PHP Regular Expressions Match Chinese rules

Source: Internet
Author: User

Chinese matching in utf-8 environment

\w match only Chinese, numbers, letters, for the Chinese people, only match the English will often use, see

Matching regular expressions for Chinese characters: [\U4E00-\U9FA5]

Maybe you also need to match double-byte characters, and Chinese is also double-byte characters

Match Double-byte characters (including Chinese characters): [^\x00-\xff]

Note: Can be used to calculate the length of a string (a double-byte character length meter 2,ascii character 1)


in the ANSI (GB2312) environment

Match all gb2312 encoded table characters:/[". chr (0xb0)." -". Chr (0xf7)." +/
Match only Chinese characters without matching full-width punctuation:/(["Chr (0xb0)." -". Chr (0xf7)." [". chr (0XA1)." -". Chr (0xFE)."]) /

The expression can match a Chinese character.

Matches full-width punctuation without matching kanji:/(["Chr (0XA1)." -". Chr (0XA3)." [". chr (0XA1)." -". Chr (0xFF)."]) /

Example

The code is as follows Copy Code

1. Using Preg_match function to match Chinese characters

<?php
$str = ' asd US CD ';
$key = ' #[\x{4e00}-\x{9fa5}] #u ';
Preg_match ($key, $str, $res);
Print_r ($res);
?>
Results:
Array ([0]=> me)
2. Use Preg_match function to match Chinese characters (more than 1 consecutive)

<?php
$str = ' 34353434 US CD ';
$key = ' #[\x{4e00}-\x{9fa5}]{1,} #u ';
Preg_match ($key, $str, $res);
Print_r ($res);
?>
Results
Array ([0]=> us)
3, improve 1, using Preg_match_all function matching

<?php
$str = ' 34353434 US CD ';
$key = ' #[\x{4e00}-\x{9fa5}] #u ';
Preg_match_all ($key, $str, $res);
Print_r ($res);
?>
Results
Array ([0]=>array ([0]=> i [1]=>))
4, improve 2, using the Preg_match_all function to match Chinese characters (more than 1 consecutive)

<?php
$str = ' 34353434 US CD ';
$key = ' #[\x{4e00}-\x{9fa5}]{1,} #u ';
Preg_match_all ($key, $str, $res);
Print_r ($res);

?>
Results
Array ([0]=>array ([0]=> US))

As can be seen from the results, the use of [\x4e00-\x9fa5] This regular expression can be matched to Chinese.
The difference between Preg_match or Preg_match_all is that the former match is over (whether or not the match succeeds), and the latter, from the beginning to the end of the string to be matched.

Contact Us

The content source of this page is from Internet, which doesn't represent Alibaba Cloud's opinion; products and services mentioned on that page don't have any relationship with Alibaba Cloud.

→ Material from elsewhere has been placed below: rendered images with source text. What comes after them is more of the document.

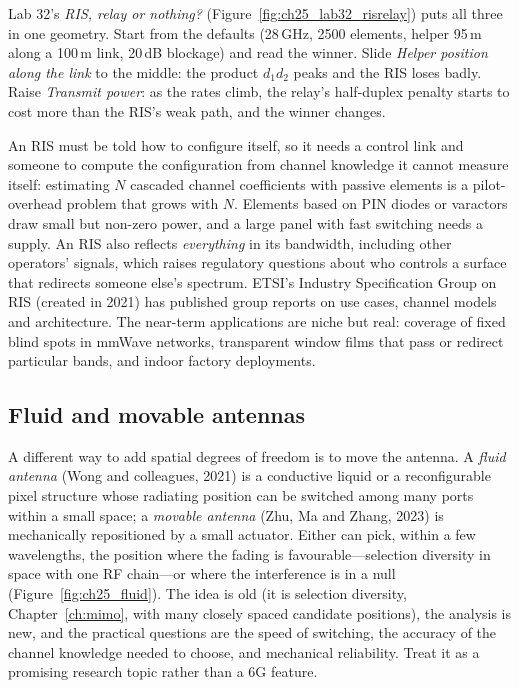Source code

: \begin{tryit}
Lab 32's \emph{RIS, relay or nothing?} (Figure~\ref{fig:ch25_lab32_risrelay}) puts all three in one
geometry. Start from the defaults
(28\,GHz, 2500 elements, helper 95\,m along a 100\,m link, 20\,dB blockage) and read the winner.
Slide \emph{Helper position along the link} to the middle: the product $d_1d_2$ peaks and the RIS
loses badly. Raise \emph{Transmit power}: as the rates climb, the relay's half-duplex penalty starts
to cost more than the RIS's weak path, and the winner changes.
\end{tryit}

\begin{inpractice}
An RIS must be told how to configure itself, so it needs a control link and someone to compute the
configuration from channel knowledge it cannot measure itself: estimating $N$ cascaded channel
coefficients with passive elements is a pilot-overhead problem that grows with $N$. Elements based on
PIN diodes or varactors draw small but non-zero power, and a large panel with fast switching needs a
supply. An RIS also reflects \emph{everything} in its bandwidth, including other operators' signals,
which raises regulatory questions about who controls a surface that redirects someone else's
spectrum. ETSI's Industry Specification Group on RIS (created in 2021) has published group reports on
use cases, channel models and architecture. The near-term applications are niche but real: coverage
of fixed blind spots in mmWave networks, transparent window films that pass or redirect particular
bands, and indoor factory deployments.
\end{inpractice}

\subsection{Fluid and movable antennas}


A different way to add spatial degrees of freedom is to move the antenna. A \emph{fluid antenna}
(Wong and colleagues, 2021) is a conductive liquid or a reconfigurable pixel structure whose radiating
position can be switched among many ports within a small space; a \emph{movable antenna} (Zhu, Ma and
Zhang, 2023) is mechanically repositioned by a small actuator. Either can pick, within a few
wavelengths, the position where the fading is favourable---selection diversity in space with one RF
chain---or where the interference is in a null (Figure~\ref{fig:ch25_fluid}). The idea is old (it is selection diversity, Chapter~\ref{ch:mimo},
with many closely spaced candidate positions), the analysis is new, and the practical questions are the speed of switching,
the accuracy of the channel knowledge needed to choose, and mechanical reliability. Treat it as a
promising research topic rather than a 6G feature.

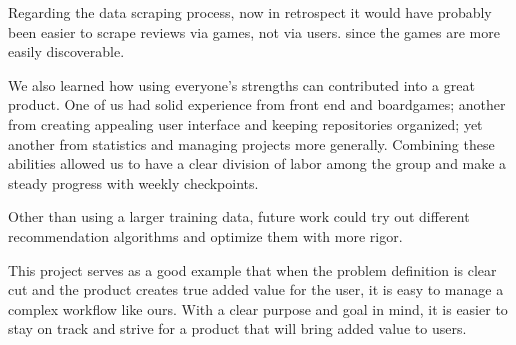 \documentclass[a4paper,12pt,bibliography=totoc,numbers=noenddot,sfdefaults=false,abstract=true,notitlepage]{scrartcl} %
\begin{document}
    Regarding the data scraping process, now in retrospect it would have probably been easier to scrape reviews via games, not via users. since the games are more easily
    discoverable.
	
	We also learned how using everyone's strengths can contributed into a great product. One of us had solid experience from front end and boardgames; another from creating appealing user interface and keeping repositories organized; yet another from statistics and managing projects more generally. Combining these abilities allowed us to have a clear division of labor among the group and make a steady progress with weekly checkpoints.
	
	
	Other than using a larger training data, future work could try out different recommendation algorithms and optimize them with more rigor.
	
	This project serves as a good example that when the problem definition is clear cut and the product creates true added value for the user, it is easy to manage a complex workflow like ours. With a clear purpose and goal in mind, it is easier to stay on track and strive for a product that will bring added value to users.
	
	\FloatBarrier
	\printbibliography
	
	
	
	

	
	
	\clearpage
	\setcounter{secnumdepth}{3} %
	\appendix %
	
\end{document}
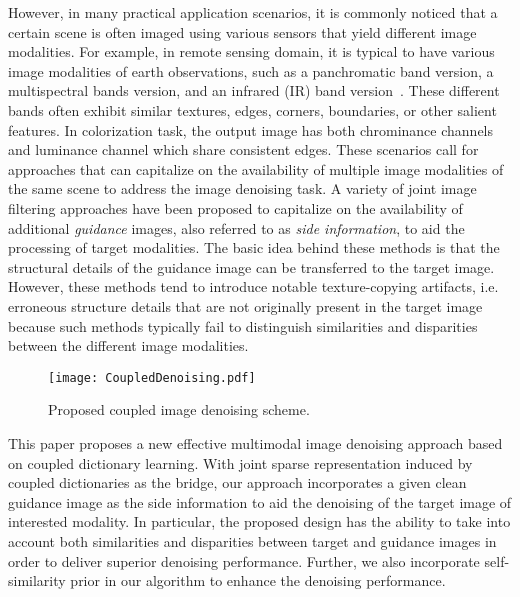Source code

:\documentclass{article}
\begin{document}
However, in many practical application scenarios, it is commonly noticed that a certain scene is often imaged using various sensors that yield different image modalities. For example, in remote sensing domain, it is typical to have various image modalities of earth observations, such as a panchromatic band version, a multispectral bands version, and an infrared (IR) band version~\cite{gomez2015multimodal,loncan2015hyperspectral}. These different bands often exhibit similar textures, edges, corners, boundaries, or other salient features. 
In colorization\cite{levin2004colorization} task, the output image has both chrominance channels and luminance channel which share consistent edges. These scenarios call for approaches that can capitalize on the availability of multiple image modalities of the same scene to address the image denoising task.
A variety of joint image filtering approaches have been proposed to capitalize on the availability of additional \emph{guidance} images, also referred to as \emph{side information}\cite{renna2016classification,mota2017compressed}, to aid the processing of target modalities\cite{kopf2007joint,he2013guided,ham2017robust,li2016deep,shen2015multispectral,zhang2014rolling}. 
The basic idea behind these methods is that the structural details of the guidance image can be transferred to the target image. However, these methods tend to introduce notable texture-copying artifacts, i.e. erroneous structure details that are not originally present in the target image because such methods typically fail to distinguish similarities and disparities between the different image modalities. 




\begin{figure}[t]
	\centering
	\texttt{[image: CoupledDenoising.pdf]}  
	\caption{Proposed coupled image denoising scheme.}
	\label{Fig:Diagram}
\end{figure}



This paper proposes a new effective multimodal image denoising approach based on coupled dictionary learning. With joint sparse representation induced by coupled dictionaries as the bridge, our approach incorporates a given clean guidance image as the side information to aid the denoising of the target image of interested modality. In particular, the proposed design has the ability to take into account both similarities and disparities between target and guidance images in order to deliver superior denoising performance. Further, we also incorporate self-similarity prior in our algorithm to enhance the denoising performance.
\end{document}
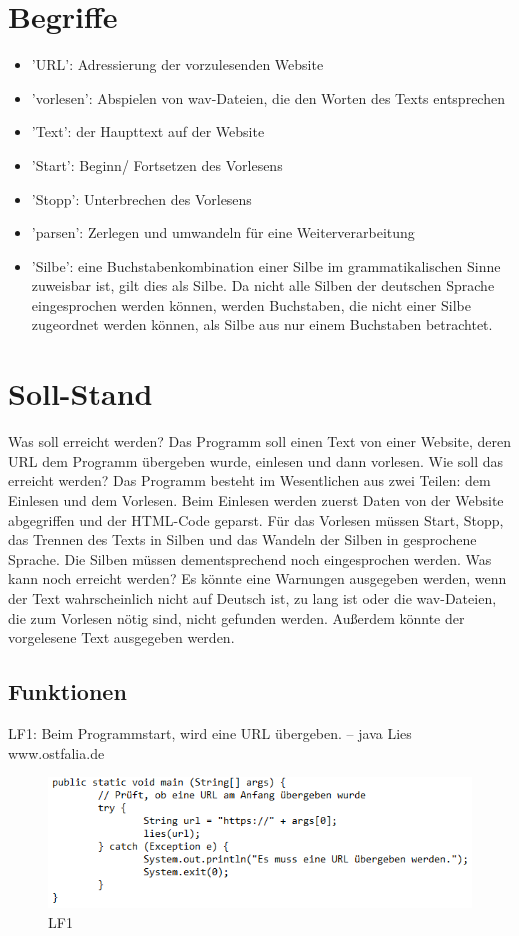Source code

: \documentclass[12pt]{scrartcl}
\begin{document}
\section{Begriffe}
\begin{itemize}
    \item 'URL': Adressierung der vorzulesenden Website
    \item 'vorlesen': Abspielen von wav-Dateien, die den Worten des Texts entsprechen
    \item 'Text': der Haupttext auf der Website
    \item 'Start': Beginn/ Fortsetzen des Vorlesens
    \item 'Stopp': Unterbrechen des Vorlesens
    \item 'parsen': Zerlegen und umwandeln für eine Weiterverarbeitung
    \item 'Silbe': eine Buchstabenkombination einer Silbe im grammatikalischen Sinne zuweisbar ist, gilt dies als Silbe. Da nicht alle Silben der deutschen Sprache eingesprochen werden können, werden Buchstaben, die nicht                 einer Silbe zugeordnet werden können, als Silbe aus nur einem Buchstaben betrachtet.
\end{itemize}

\section{Soll-Stand}
Was soll erreicht werden?
Das Programm soll einen Text von einer Website, deren URL dem Programm übergeben wurde, einlesen und dann vorlesen.
Wie soll das erreicht werden?
Das Programm besteht im Wesentlichen aus zwei Teilen: dem Einlesen und dem Vorlesen. Beim Einlesen werden zuerst Daten von der Website abgegriffen und der HTML-Code geparst. Für das Vorlesen müssen Start, Stopp, das Trennen des Texts in Silben und das Wandeln der Silben in gesprochene Sprache. Die Silben müssen dementsprechend noch eingesprochen werden.
Was kann noch erreicht werden?
Es könnte eine Warnungen ausgegeben werden, wenn der Text wahrscheinlich nicht auf Deutsch ist, zu lang ist oder die wav-Dateien, die zum Vorlesen nötig sind, nicht gefunden werden. Außerdem könnte der vorgelesene Text ausgegeben werden.


\subsection{Funktionen}

LF1: Beim Programmstart, wird eine URL übergeben.\newline
-- java Lies www.ostfalia.de
\begin{figure}[hp!]
 \centering
 \includegraphics[width=1.0\textwidth]{res/LF1}
 \caption{LF1}
 \label{fig: fig1}
\end{figure}
~
\end{document}
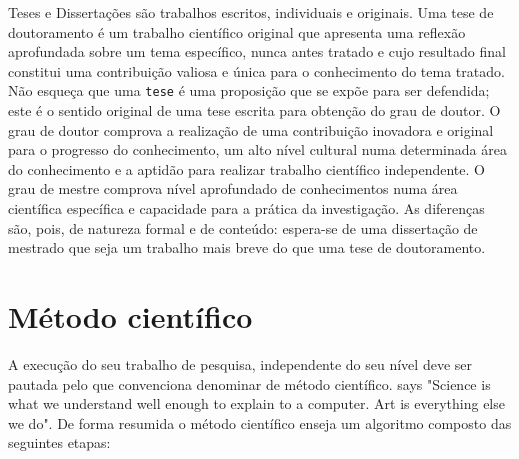 Teses e Dissertações são trabalhos escritos, individuais e
originais. Uma tese de doutoramento é um trabalho científico original
que apresenta uma reflexão aprofundada sobre um tema específico,
nunca antes tratado e cujo resultado final constitui uma contribuição
valiosa e única para o conhecimento do tema tratado. Não esqueça
que uma \texttt{tese} é uma proposição que se expõe para ser
defendida; este é o sentido original de uma tese escrita para
obtenção do grau de doutor. O grau de doutor comprova a
realização de uma contribuição inovadora e original para o
progresso do conhecimento, um alto nível cultural numa determinada
área do conhecimento e a aptidão para realizar trabalho
científico independente. O grau de mestre comprova nível aprofundado
de conhecimentos numa área científica específica e capacidade
para a prática da investigação. As diferenças são, pois,
de natureza formal e de conteúdo: espera-se de uma dissertação de
mestrado que seja um trabalho mais breve do que uma tese de doutoramento.

\section{Método científico}
A execução do seu trabalho de pesquisa, independente do seu nível deve ser pautada pelo que convenciona denominar de método científico. 
\citeauthor{knuth:tex} says "Science is what we understand well enough to explain to a computer. Art is everything else we do". De forma resumida o método científico enseja um algoritmo composto das seguintes etapas:

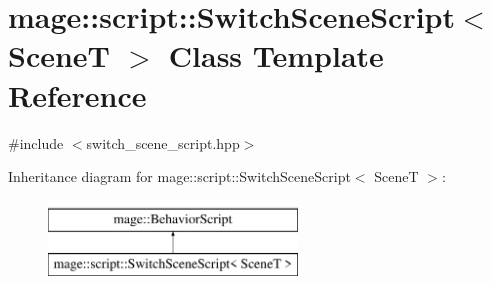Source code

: \hypertarget{classmage_1_1script_1_1_switch_scene_script}{}\section{mage\+:\+:script\+:\+:Switch\+Scene\+Script$<$ SceneT $>$ Class Template Reference}
\label{classmage_1_1script_1_1_switch_scene_script}


{\ttfamily \#include $<$switch\+\_\+scene\+\_\+script.\+hpp$>$}

Inheritance diagram for mage\+:\+:script\+:\+:Switch\+Scene\+Script$<$ SceneT $>$\+:\begin{figure}[H]
\begin{center}
\leavevmode
\includegraphics[height=2.000000cm]{classmage_1_1script_1_1_switch_scene_script}
\end{center}
\end{figure}
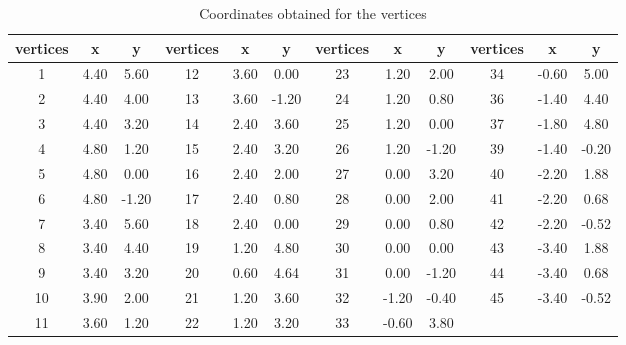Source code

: \begin{table}[]
\centering
\caption{Coordinates obtained for the vertices}
\label{tab:wsuxy}
\begin{tabular}{|c|c|c|c|c|c|c|c|c|c|c|c|}
\hline
vertices & x    & y     & vertices & x    & y     & vertices & x     & y     & vertices & x     & y     \\ \hline
1        & 4.40 & 5.60  & 12       & 3.60 & 0.00  & 23       & 1.20  & 2.00  & 34       & -0.60 & 5.00  \\ \hline
2        & 4.40 & 4.00  & 13       & 3.60 & -1.20 & 24       & 1.20  & 0.80  & 36       & -1.40 & 4.40  \\ \hline
3        & 4.40 & 3.20  & 14       & 2.40 & 3.60  & 25       & 1.20  & 0.00  & 37       & -1.80 & 4.80  \\ \hline
4        & 4.80 & 1.20  & 15       & 2.40 & 3.20  & 26       & 1.20  & -1.20 & 39       & -1.40 & -0.20 \\ \hline
5        & 4.80 & 0.00  & 16       & 2.40 & 2.00  & 27       & 0.00  & 3.20  & 40       & -2.20 & 1.88  \\ \hline
6        & 4.80 & -1.20 & 17       & 2.40 & 0.80  & 28       & 0.00  & 2.00  & 41       & -2.20 & 0.68  \\ \hline
7        & 3.40 & 5.60  & 18       & 2.40 & 0.00  & 29       & 0.00  & 0.80  & 42       & -2.20 & -0.52 \\ \hline
8        & 3.40 & 4.40  & 19       & 1.20 & 4.80  & 30       & 0.00  & 0.00  & 43       & -3.40 & 1.88  \\ \hline
9        & 3.40 & 3.20  & 20       & 0.60 & 4.64  & 31       & 0.00  & -1.20 & 44       & -3.40 & 0.68  \\ \hline
10       & 3.90 & 2.00  & 21       & 1.20 & 3.60  & 32       & -1.20 & -0.40 & 45       & -3.40 & -0.52 \\ \hline
11       & 3.60 & 1.20  & 22       & 1.20 & 3.20  & 33       & -0.60 & 3.80  &          &       &       \\ \hline
\end{tabular}
\end{table}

If the content of the page makes you feel confusing, please write us an email, we will handle the problem within 5 days after receiving your email.

If you find any instances of plagiarism from the community, please send an email to: info-contact@alibabacloud.com and provide relevant evidence. A staff member will contact you within 5 working days.

A Free Trial That Lets You Build Big!

Start building with 50+ products and up to 12 months usage for Elastic Compute Service

  • Sales Support

    1 on 1 presale consultation

  • After-Sales Support

    24/7 Technical Support 6 Free Tickets per Quarter Faster Response

  • Alibaba Cloud offers highly flexible support services tailored to meet your exact needs.